The past few years, and especially the past year, we have refused to allow anything or anyone to cause our sights to drift off the target. It has required a great deal of discipline on our part. It has not been easy. It has been well worth it but not at all easy.

There are a few major issues that must be addressed where an adventure such as this is concerned. The primary issue ... a question that must be met with a satisfactory answer ... is, What do we prefer to be doing with our lives?

I use we in the question.

We, under this roof, happen to be a we ... there are two of us involved in this adventure. Single people have only an I to decide for. Anyone with a spouse or partner becomes a we situation with we challenges. A we situation with dependent children becomes another situation altogether … not an impossible one but one with other sets of challenges.

I mentioned earlier that, where something like this involves a we, there has to be a lot of agreement. Walking in agreement necessarily involves making compromises. One of the fortunate things, where this we is concerned, is that we share a lot of similar interests. Our personalities are different. We're a Pisces and a Scorpio. One is an Alabama Pisces boy and one is a Jersey Scorpio girl. We have, where two individuals are concerned, a good many differences.

Differences can be complementary provided there are shared life-interests that reach farther than the relational utilitarianism involved in keeping house, raising children, and going on an occasional vacation. Our necessary compromises have never centered upon relational matters. Their aim has been, and remains, always focused upon effectively placing shots within the ten-ring regardless the distance of the target downrange.

We prefer having the freedom to happily follow our dreams and interests. This is especially important to us now as we enter into what some have referred to as the autumn years of life.

Freedom isn't free.

There are costs involved. The associated costs aren't really sacrifices. They are more along the lines of trade-offs that have a way of forming sinew and muscle on the bare skeleton wired together in the coined phrase less is more. In architecture and in life. Less is more. This less is more thing is something that we have long embraced in theory. Only as we have actually invested ourselves in it have we honestly begun to realize the truth contained therein.

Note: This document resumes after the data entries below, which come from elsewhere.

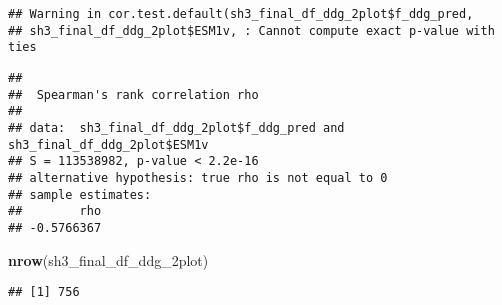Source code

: \documentclass[
]{article}
\newenvironment{Shaded}{\begin{snugshade}}{\end{snugshade}}
\newcommand{\FunctionTok}[1]{\textcolor[rgb]{0.13,0.29,0.53}{\textbf{#1}}}
\newcommand{\NormalTok}[1]{#1}
\begin{document}
\begin{verbatim}
## Warning in cor.test.default(sh3_final_df_ddg_2plot$f_ddg_pred,
## sh3_final_df_ddg_2plot$ESM1v, : Cannot compute exact p-value with ties
\end{verbatim}

\begin{verbatim}
## 
##  Spearman's rank correlation rho
## 
## data:  sh3_final_df_ddg_2plot$f_ddg_pred and sh3_final_df_ddg_2plot$ESM1v
## S = 113538982, p-value < 2.2e-16
## alternative hypothesis: true rho is not equal to 0
## sample estimates:
##        rho 
## -0.5766367
\end{verbatim}

\begin{Shaded}
\begin{Highlighting}[]
\FunctionTok{nrow}\NormalTok{(sh3\_final\_df\_ddg\_2plot)}
\end{Highlighting}
\end{Shaded}

\begin{verbatim}
## [1] 756
\end{verbatim}
\end{document}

We prefer to be happy and at ease.

Not as an occasional thing snatched at with the leftovers of life and personal resources but, rather, as a lifestyle. Happiness and ease, for us, involves not only downsizing to this small cabin. It also involves the freedom to take Fred (our camping van) on long leisurely rides to who knows where for who knows how long. We have dear friends, family, and grandchildren that we'd like to visit. There are sights, sunrises, and sunsets to see while we are yet able.

We have, at this point in our adventure, begun part-timing at the cabin.

There are still a number of things to do to apply the finishing touches to things at both ends of the county. There are things to be done to finish closing down where we've lived and called home for the past 12 years. 12 years is a lot of accumulation. We have, despite all the variables and uncertainties involved in pulling this thing off within our desired time frame, managed to keep things either in the ten-ring or right on the edge of it.

There are still things to do to put the finishing touches on the cabin. Call it an inhabitable work in progress. Mostly interior cosmetic stuff and screening the small front porch to create a mosquito-free spot to sit. We'll be whittling on these as we go along.

There is a very definite learning curve involved in an adventure such as this.

Figured into this curve is a wide stretch that has to do with learning to relax after those decades of running pillar to post and back again. Relaxation. Honest to goodness relaxation. Not the weekend version of it or the annual off the clock version of it; even if the off the clock version comes as paid absence. We're all familiar with those versions of it, versions that always include a too soon Monday morning and a time clock.

This version?


This version is different. It is strange and unfamiliar. This version, at least what we have experienced of it in our part-timing, will take some acclimation. Life lived on the time clock, or constantly doing routines of time and energy demanding chores, doesn't incorporate this version into anyone's personal frame of reference.